La police pékinoise n'a pas répondu aux demandes de commentaires.

Certaines familles disent avoir le sentiment que leur domicile est surveillé. La police a plusieurs fois procédé à des arrestations à un bureau d'information que le gouvernement a ouvert dans un quartier de la capitale où peuvent se rendre les familles pour s'informer au sujet de l'enquête.

Les détentions durent en principe 24 heures, signalent les familles et leurs avocats. La police a mis en avant des raisons diverses pour ces interpellations, indiquent les membres des familles, comme par exemple la réglementation contre les rassemblements importants.

SANS DONNER DE RAISON

Par deux fois, des enfants ont été incarcérés en même temps que des adultes de leur famille.

Dans au mois deux autres cas, racontés à Reuters par des proches, la police pékinoise est arrivée au domicile des familles avant l'aube et a procédé à des interpellations sans donner de raison.

Dans les semaines qui ont suivi la disparition du vol MH370, quand l'attention des médias était forte, la police assurait une présence constante à l'hôtel Lido à Pékin, où Malaysia Airlines avait installé les familles et tenait des réunions quotidiennes.

Mais l'histoire ne fait plus la une des journaux et les recherches se sont enlisées.
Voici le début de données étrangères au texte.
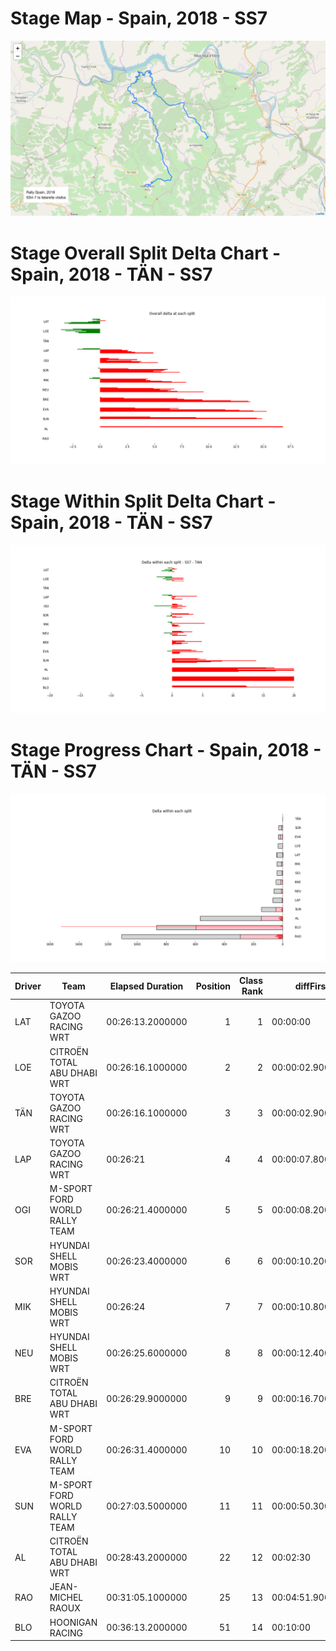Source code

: # Stage Map - Spain, 2018 - SS7

![](maps/SS4-7.png)
# Stage Overall Split Delta Chart - Spain, 2018 - TÄN - SS7

![](images/stage_report_split_delta_7_TAN.png)
# Stage Within Split Delta Chart - Spain, 2018 - TÄN - SS7

![](images/stage_report_individual_split_delta_7_TAN.png)
# Stage Progress Chart - Spain, 2018 - TÄN - SS7

![](images/stage_report_7_TAN.png)


|Driver|            Team             |Elapsed Duration|Position|Class Rank|   diffFirst    |    diffPrev    |
|------|-----------------------------|----------------|-------:|---------:|----------------|----------------|
|LAT   |TOYOTA GAZOO RACING WRT      |00:26:13.2000000|       1|         1|00:00:00        |00:00:00        |
|LOE   |CITROËN  TOTAL ABU DHABI WRT |00:26:16.1000000|       2|         2|00:00:02.9000000|00:00:02.9000000|
|TÄN   |TOYOTA GAZOO RACING WRT      |00:26:16.1000000|       3|         3|00:00:02.9000000|00:00:00        |
|LAP   |TOYOTA GAZOO RACING WRT      |00:26:21        |       4|         4|00:00:07.8000000|00:00:04.9000000|
|OGI   |M-SPORT FORD WORLD RALLY TEAM|00:26:21.4000000|       5|         5|00:00:08.2000000|00:00:00.4000000|
|SOR   |HYUNDAI SHELL MOBIS WRT      |00:26:23.4000000|       6|         6|00:00:10.2000000|00:00:02        |
|MIK   |HYUNDAI SHELL MOBIS WRT      |00:26:24        |       7|         7|00:00:10.8000000|00:00:00.6000000|
|NEU   |HYUNDAI SHELL MOBIS WRT      |00:26:25.6000000|       8|         8|00:00:12.4000000|00:00:01.6000000|
|BRE   |CITROËN TOTAL ABU DHABI  WRT |00:26:29.9000000|       9|         9|00:00:16.7000000|00:00:04.3000000|
|EVA   |M-SPORT FORD WORLD RALLY TEAM|00:26:31.4000000|      10|        10|00:00:18.2000000|00:00:01.5000000|
|SUN   |M-SPORT FORD WORLD RALLY TEAM|00:27:03.5000000|      11|        11|00:00:50.3000000|00:00:32.1000000|
|AL    |CITROËN TOTAL ABU DHABI  WRT |00:28:43.2000000|      22|        12|00:02:30        |00:00:40.5000000|
|RAO   |JEAN-MICHEL RAOUX            |00:31:05.1000000|      25|        13|00:04:51.9000000|00:02:14        |
|BLO   |HOONIGAN RACING              |00:36:13.2000000|      51|        14|00:10:00        |00:00:20.5000000|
Les autorités se sont montées moins coopératives, racontent les familles.

Cheng Liping, qui a deux jeunes fils et qui a elle même était retenue au bureau d'information, raconte qu'elle n'a aucun moyen d'avoir accès au compte bancaire de son mari en Malaisie et que les autorités des deux pays se sont montrées indifférentes à ses demandes.

"Ma vie a complètement changé", dit-elle. "Je ne parviens plus à travailler".

La plupart des membres des familles se rendent au bureau de d'information au moins une fois par semaine. Pour certains, c'est un trajet de plusieurs heures. Comme Cheng Liping, ils sont nombreux à avoir quitté leur emploi.

Laissés sans explications, les proches des victimes sont nombreux à estimer que les Etats-Unis ou d'autres puissances cachent des informations.

"Cela ne fait aucun doute dans mon esprit qu'Obama est au courant", estime Liu Wanyi, 26 ans, nouvelle mariée dont l'époux était dans l'avion de la Malaysia.

"Aucune des parties responsables ne fournira de preuve de ce qui s'est passé, dit-elle. Qui sait quelle est la motivation derrière tout cela?" (Avec Joseph Campbell et Reuters Pictures; Danielle Rouquié pour le service français)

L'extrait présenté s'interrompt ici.